### Task directions
The following data has a line with "with different processes" and a line with "until an acceptable". Write out exactly those lines and all the lines between them.

=== Dataset excerpts ===

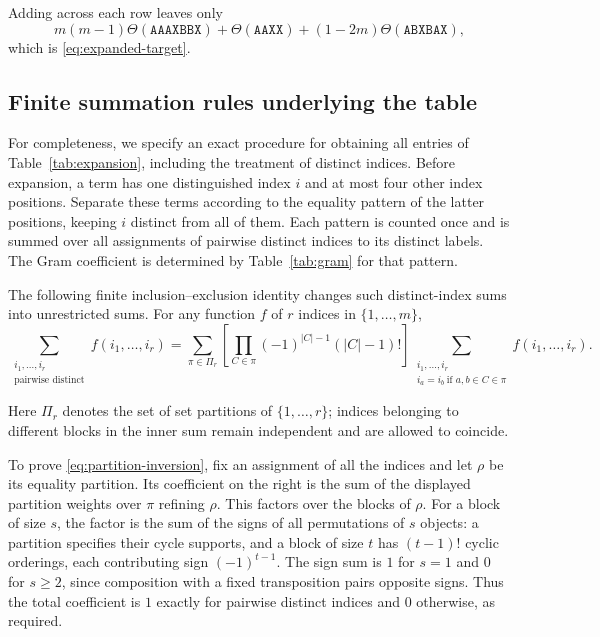 \documentclass[11pt]{article}
\newcommand{\word}[1]{\mathtt{#1}}
\begin{document}
Adding across each row leaves only
\[
 m(m-1)\Theta(\word{AAAXBBX})
 +\Theta(\word{AAXX})
 +(1-2m)\Theta(\word{ABXBAX}),
\]
which is \eqref{eq:expanded-target}.

\subsection{Finite summation rules underlying the table}

For completeness, we specify an exact procedure for obtaining all
entries of Table~\ref{tab:expansion}, including the treatment of
distinct indices. Before expansion, a term has one distinguished index
\(i\) and at most four other index positions. Separate these terms
according to the equality pattern of the latter positions, keeping
\(i\) distinct from all of them. Each pattern is counted once and is
summed over all assignments of pairwise distinct indices to its
distinct labels. The Gram coefficient is determined by
Table~\ref{tab:gram} for that pattern.

The following finite inclusion--exclusion identity changes such
distinct-index sums into unrestricted sums. For any function \(f\) of
\(r\) indices in \(\{1,\ldots,m\}\),
\begin{equation}\label{eq:partition-inversion}
 \sum_{\substack{i_1,\ldots,i_r\\\text{pairwise distinct}}}
 f(i_1,\ldots,i_r)
 =
 \sum_{\pi\in\Pi_r}
 \left[\prod_{C\in\pi}(-1)^{|C|-1}(|C|-1)!\right]
 \sum_{\substack{i_1,\ldots,i_r\\
       i_a=i_b\ \text{if }a,b\in C\in\pi}}
 f(i_1,\ldots,i_r).
\end{equation}

Here \(\Pi_r\) denotes the set of set partitions of \(\{1,\ldots,r\}\);
indices belonging to different blocks in the inner sum remain
independent and are allowed to coincide.

To prove \eqref{eq:partition-inversion}, fix an assignment of all the
indices and let \(\rho\) be its equality partition. Its coefficient on
the right is the sum of the displayed partition weights over
\(\pi\) refining \(\rho\). This factors over the blocks of \(\rho\).
For a block of size \(s\), the factor is the sum of the signs of all
permutations of \(s\) objects: a partition specifies their cycle
supports, and a block of size \(t\) has \((t-1)!\) cyclic orderings,
each contributing sign \((-1)^{t-1}\).
The sign sum is \(1\) for \(s=1\) and \(0\) for \(s\ge2\), since
composition with a fixed transposition pairs opposite signs.
Thus the total coefficient is \(1\) exactly for pairwise distinct
indices and \(0\) otherwise, as required.
\end{document}
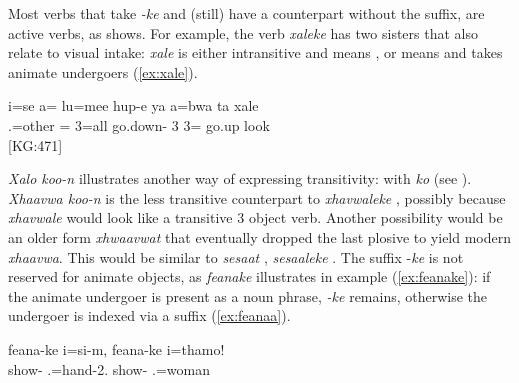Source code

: Most verbs that take \textit{-ke} and (still) have a counterpart without the suffix, are active verbs, as  shows. For example, the verb \textit{xaleke}  has two sisters that also relate to visual intake: \textit{xale}  is either intransitive and means , or means  and takes animate undergoers (\ref{ex:xale}).

\ea \label{ex:xale}\gll i=se a= lu=mee hup-e ya a=bwa ta xale\\
 .=other = 3=all go.down- 3 3= go.up look\\
\glt {} {[KG:471]}
\z

\begin{sloppypar}
\textit{Xalo koo-n}  illustrates another way of expressing transitivity: with \textit{ko}  (see ). \textit{Xhaavwa koo-n}  is the less transitive counterpart to \textit{xhavwaleke} , possibly because \textit{xhavwale} would look like a transitive 3 object verb. Another possibility would be an older form \textit{xhwaavwat} that eventually dropped the last plosive to yield modern \textit{xhaavwa}. This would be similar to \textit{sesaat} , \textit{sesaaleke} . %
The suffix -\textit{ke} is not reserved for animate objects, as \textit{feanake}  illustrates in example (\ref{ex:feanake}): if the animate undergoer is present as a noun phrase, \textit{-ke} remains, otherwise the undergoer is indexed via a suffix (\ref{ex:feanaa}).%
\end{sloppypar}


\ea\label{ex:feanake}
\gll feana-ke i=si-m, feana-ke i=thamo!\\
 show- .=hand-2. show- .=woman\\
\glt {}
\z


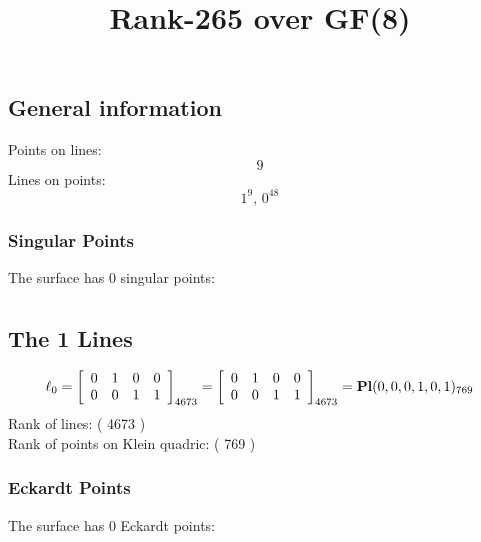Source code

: \documentclass{article}
\newcommand\setTBstruts{\def\T{\rule{0pt}{2.6ex}}%
\def\B{\rule[-1.2ex]{0pt}{0pt}}}
\begin{document}
 
\setTBstruts



{\allowdisplaybreaks%






\title{Rank-265 over GF(8)}
\author{}%
\maketitle%
%
{}



\subsection*{General information}
Points on lines:
$$
9$$
Lines on points:
$$
1^9,\,0^{48}$$
\subsubsection*{Singular Points}
The surface has 0 singular points:\\
\begin{align*}
\end{align*}
\subsection*{The 1 Lines}
$$
\ell_{0} = 
\left[
\begin{array}{*{4}{r}}
0 & 1 & 0 & 0\\
0 & 0 & 1 & 1\\
\end{array}
\right]
_{4673}
=
\left[
\begin{array}{*{4}c}
0  & 1  & 0  & 0\\
0  & 0  & 1  & 1\\
\end{array}
\right]_{4673}
={\rm\bf Pl}(0,0,0,1,0,1 )_{769}$$
Rank of lines: ( 4673 )\\
Rank of points on Klein quadric: ( 769 )\\
\subsubsection*{Eckardt Points}
The surface has 0 Eckardt points:\\
}
\end{document}
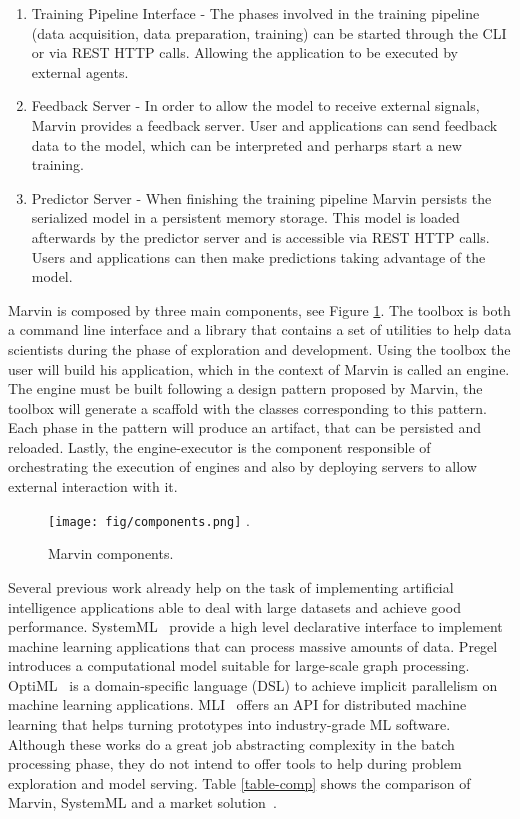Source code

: \documentclass[twoside,11pt]{article}
\begin{document}
\begin{enumerate}
    \item Training Pipeline Interface - The phases involved in the training pipeline (data acquisition, data preparation, training) can be started through the CLI or via REST HTTP calls. Allowing the application to be executed by external agents.
    \item Feedback Server - In order to allow the model to receive external signals, Marvin provides a feedback server. User and applications can send feedback data to the model, which can be interpreted and perharps start a new training.
    \item Predictor Server - When finishing the training pipeline Marvin persists the serialized model in a persistent memory storage. This model is loaded afterwards by the predictor server and is accessible via REST HTTP calls. Users and applications can then make predictions taking advantage of the model.
\end{enumerate}

Marvin is composed by three main components, see Figure \ref{fig_components}. The toolbox is both a command line interface and a library that contains a set of utilities to help data scientists during the phase of exploration and development. Using the toolbox the user will build his application, which in the context of Marvin is called an engine. The engine must be built following a design pattern proposed by Marvin, the toolbox will generate a scaffold with the classes corresponding to this pattern. Each phase in the pattern will produce an artifact, that can be persisted and reloaded. Lastly, the engine-executor is the component responsible of orchestrating the execution of engines and also by deploying servers to allow external interaction with it.

\begin{figure}[h]
\centering
\texttt{[image: fig/components.png]}
\DeclareGraphicsExtensions.
\caption{Marvin components.}
\label{fig_components}
\end{figure}

Several previous work already help on the task of implementing artificial intelligence applications able to deal with large datasets and achieve good performance. SystemML~\citep{ghoting2011systemml} provide a high level declarative interface to implement machine learning applications that can process massive amounts of data. Pregel~\citep{malewicz2010pregel} introduces a computational model suitable for large-scale graph processing. OptiML~\citep{sujeeth2011optiml} is a domain-specific language (DSL) to achieve implicit parallelism on machine learning applications. MLI~\citep{sparks2013mli} offers an API for distributed machine learning that helps turning prototypes into industry-grade ML software. Although these works do a great job abstracting complexity in the batch processing phase, they do not intend to offer tools to help during problem exploration and model serving. Table \ref{table-comp} shows the comparison of Marvin, SystemML and a market solution~\citep{clouddsw}.
\end{document}
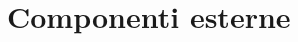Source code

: \documentclass[../ManualeSviluppatore.tex]{subfiles}
\begin{document}
\section{Componenti esterne}
\end{document}
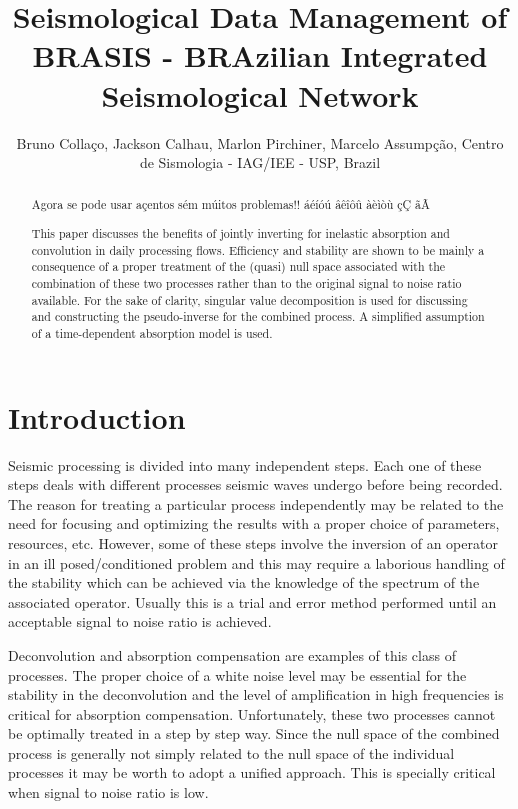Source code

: \documentclass[twoside,letterpaper,twocolumn]{article}
\title{Seismological Data Management of BRASIS -
BRAzilian Integrated Seismological Network}
\author{Bruno Colla\c{c}o, Jackson Calhau, Marlon Pirchiner, Marcelo
Assump\c{c}\~{a}o, Centro de Sismologia - IAG/IEE - USP, Brazil }
\begin{document}
\maketitle

\begin{abstract}

Agora se pode usar açentos sém múitos problemas!!
áéíóú âêîôû àèìòù çÇ ãÃ

This paper discusses the benefits of jointly inverting for inelastic absorption and convolution
in daily processing flows. Efficiency and stability are shown to be mainly a consequence of a 
proper treatment of the (quasi) null space associated with the combination of these two processes rather
than to the original signal to noise ratio available.
For the sake of clarity, singular value decomposition is used for discussing and 
constructing the pseudo-inverse for the combined process. A simplified assumption of a time-dependent
absorption model is used. 

\end{abstract}

\section{Introduction}

Seismic processing is divided into many independent steps. Each one of these steps deals 
with different processes seismic waves undergo before being recorded.
The reason for treating a particular process independently may be related to the need for 
focusing and optimizing the results with a proper choice of 
parameters, resources, etc. However, some of these steps involve the inversion of an operator in an ill 
posed/conditioned problem and this may require a laborious handling of 
the stability which can be achieved via the knowledge of the spectrum of the 
associated operator. Usually this is a trial and error method performed 
until an acceptable signal to noise ratio is achieved. 

Deconvolution and absorption compensation are examples of this class of processes. The proper choice of
a white noise level may be essential for the stability in the deconvolution and
the level of amplification in high frequencies is critical for absorption compensation.
Unfortunately, these two processes cannot be optimally treated in a step by 
step way. Since the null space of the combined process is generally not simply related
to the null space of the individual processes it may be worth to adopt a unified
approach. This is specially critical when signal to noise ratio is low.
\end{document}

===

### Answer space
with different processes seismic waves undergo before being recorded.
The reason for treating a particular process independently may be related to the need for 
focusing and optimizing the results with a proper choice of 
parameters, resources, etc. However, some of these steps involve the inversion of an operator in an ill 
posed/conditioned problem and this may require a laborious handling of 
the stability which can be achieved via the knowledge of the spectrum of the 
associated operator. Usually this is a trial and error method performed 
until an acceptable signal to noise ratio is achieved. 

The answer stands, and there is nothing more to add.